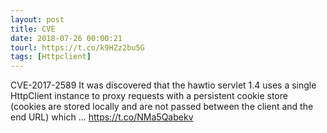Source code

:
 ```yaml
---
layout: post
title: CVE
date: 2018-07-26 00:00:21
tourl: https://t.co/k9HZz2bu5G
tags: [Httpclient]
---
```

CVE-2017-2589 It was discovered that the hawtio servlet 1.4 uses a single HttpClient instance to proxy requests with a persistent cookie store (cookies are stored locally and are not passed between the client and the end URL) which ... https://t.co/NMa5Qabekv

◇ ◇ ◇ ◇ ◇ ◇ ◇

**Exercise requirements**: Whenever the string "https" turns up in a line above, copy that line out.

**Exercise result**:
tourl: https://t.co/k9HZz2bu5G
CVE-2017-2589 It was discovered that the hawtio servlet 1.4 uses a single HttpClient instance to proxy requests with a persistent cookie store (cookies are stored locally and are not passed between the client and the end URL) which ... https://t.co/NMa5Qabekv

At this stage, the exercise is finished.